> _Your objective_: Only lines containing the string "Limma" belong in the answer; copy all of them from the entries.

BEGIN Data shown

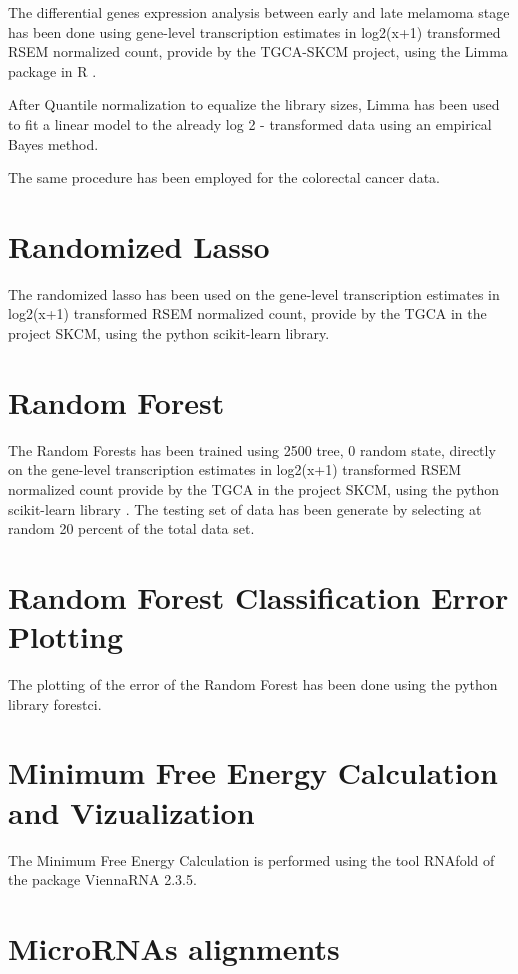 \documentclass[a4paper,12pt]{report}
\begin{document}
The differential genes expression analysis between early and late melamoma stage has been done using gene-level transcription estimates in log2(x+1) transformed RSEM normalized count, provide by the TGCA-SKCM project, using the Limma package in R \cite{limma}.

After Quantile normalization to equalize the library sizes\cite{limma}, Limma has been used to fit a linear model to the already log 2 - transformed data using an empirical Bayes method\cite{limma}.

The same procedure has been employed for the colorectal cancer data.


\section{Randomized Lasso}

The randomized lasso has been used  on the gene-level transcription estimates in log2(x+1) transformed RSEM normalized count, provide by the TGCA in the project SKCM, using the python scikit-learn library\cite{scikit}.

\section{Random Forest}

The Random Forests has been trained using 2500 tree, 0 random state, directly on the gene-level transcription estimates in log2(x+1) transformed RSEM normalized count provide by the TGCA in the project SKCM, using the python scikit-learn library \cite{scikit}.
The testing set of data has been generate by selecting at random 20 percent of the total data set.

\section{Random Forest Classification Error Plotting}

The plotting of the error of the Random Forest has been done using the python library forestci. 

\section{Minimum Free Energy Calculation and Vizualization}

The Minimum Free Energy Calculation is performed using the tool RNAfold of the package ViennaRNA 2.3.5. \cite{vienna}

\section{MicroRNAs alignments}
\end{document}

END Data shown

> _Solved exercise_:
The differential genes expression analysis between early and late melamoma stage has been done using gene-level transcription estimates in log2(x+1) transformed RSEM normalized count, provide by the TGCA-SKCM project, using the Limma package in R \cite{limma}.
After Quantile normalization to equalize the library sizes\cite{limma}, Limma has been used to fit a linear model to the already log 2 - transformed data using an empirical Bayes method\cite{limma}.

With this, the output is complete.